Into the Blue: Family Secrets and the Search for a Great Lakes Shipwreck
- First edition cover of Canadian release
- Author: Andrea Curtis
- Subject: Shipwreck of SS J.H. Jones
- Genre: non-fiction, book
- Publisher: Random House Canada
- Publication date: April 22, 2003
- Publication place: Canada
- Media type: Print (hardback and paperback)
- Pages: 288
- ISBN: 9780679311355

= Into the Blue (book) =

2003 book by Andrea Curtis

Into the Blue: Family Secrets and the Search for a Great Lakes Shipwreck is a non-fiction book, written by Canadian writer Andrea Curtis, first published in April 2003 by Random House Canada. In the book, the author narrates her family history and their connection to the 1906 shipwreck of the SS J.H. Jones, lost to the late-November swells of Ontario's Georgian Bay, claiming the lives of all on board. The ship's captain, Jim Crawford, left his one-year-old daughter, Eleanor, an orphan who faced a future of poverty.
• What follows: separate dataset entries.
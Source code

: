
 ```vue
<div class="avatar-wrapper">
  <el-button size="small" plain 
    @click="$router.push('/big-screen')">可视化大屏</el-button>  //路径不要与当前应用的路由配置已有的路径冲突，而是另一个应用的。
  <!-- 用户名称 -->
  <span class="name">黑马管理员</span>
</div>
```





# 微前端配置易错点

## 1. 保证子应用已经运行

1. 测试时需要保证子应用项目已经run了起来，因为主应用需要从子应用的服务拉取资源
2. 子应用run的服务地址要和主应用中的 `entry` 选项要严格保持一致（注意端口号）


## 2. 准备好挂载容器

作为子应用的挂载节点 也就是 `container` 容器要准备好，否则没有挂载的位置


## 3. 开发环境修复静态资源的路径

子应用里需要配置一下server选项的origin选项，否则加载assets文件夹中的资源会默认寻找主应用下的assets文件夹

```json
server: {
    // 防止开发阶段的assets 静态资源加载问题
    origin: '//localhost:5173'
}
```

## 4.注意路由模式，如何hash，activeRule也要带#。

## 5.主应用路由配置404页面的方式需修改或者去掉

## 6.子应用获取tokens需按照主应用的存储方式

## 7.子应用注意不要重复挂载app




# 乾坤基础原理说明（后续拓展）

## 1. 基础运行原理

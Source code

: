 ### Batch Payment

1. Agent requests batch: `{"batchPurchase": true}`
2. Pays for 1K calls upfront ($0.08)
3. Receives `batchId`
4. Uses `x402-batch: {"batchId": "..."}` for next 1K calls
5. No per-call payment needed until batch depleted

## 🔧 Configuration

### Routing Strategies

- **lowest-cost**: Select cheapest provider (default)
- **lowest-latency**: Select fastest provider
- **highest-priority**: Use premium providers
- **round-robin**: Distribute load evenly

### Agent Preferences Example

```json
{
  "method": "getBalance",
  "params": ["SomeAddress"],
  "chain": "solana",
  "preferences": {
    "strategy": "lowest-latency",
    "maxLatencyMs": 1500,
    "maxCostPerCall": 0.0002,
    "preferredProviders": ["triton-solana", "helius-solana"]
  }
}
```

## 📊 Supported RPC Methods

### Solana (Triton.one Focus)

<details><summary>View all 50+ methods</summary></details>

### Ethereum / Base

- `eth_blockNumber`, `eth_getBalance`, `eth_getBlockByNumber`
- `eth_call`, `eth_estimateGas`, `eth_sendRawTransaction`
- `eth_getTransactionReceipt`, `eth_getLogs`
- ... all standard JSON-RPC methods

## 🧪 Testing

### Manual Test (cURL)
Curtis did not know the stigma her grandmother endured until researching the shipwreck, and discovering its links to her families past. Staebler Award administrator Kathryn Wardropper called the book "a thoroughly credible and enjoyable book".

==Awards and honours==
Into the Blue received the 2004 Edna Staebler Award for Creative Non-Fiction.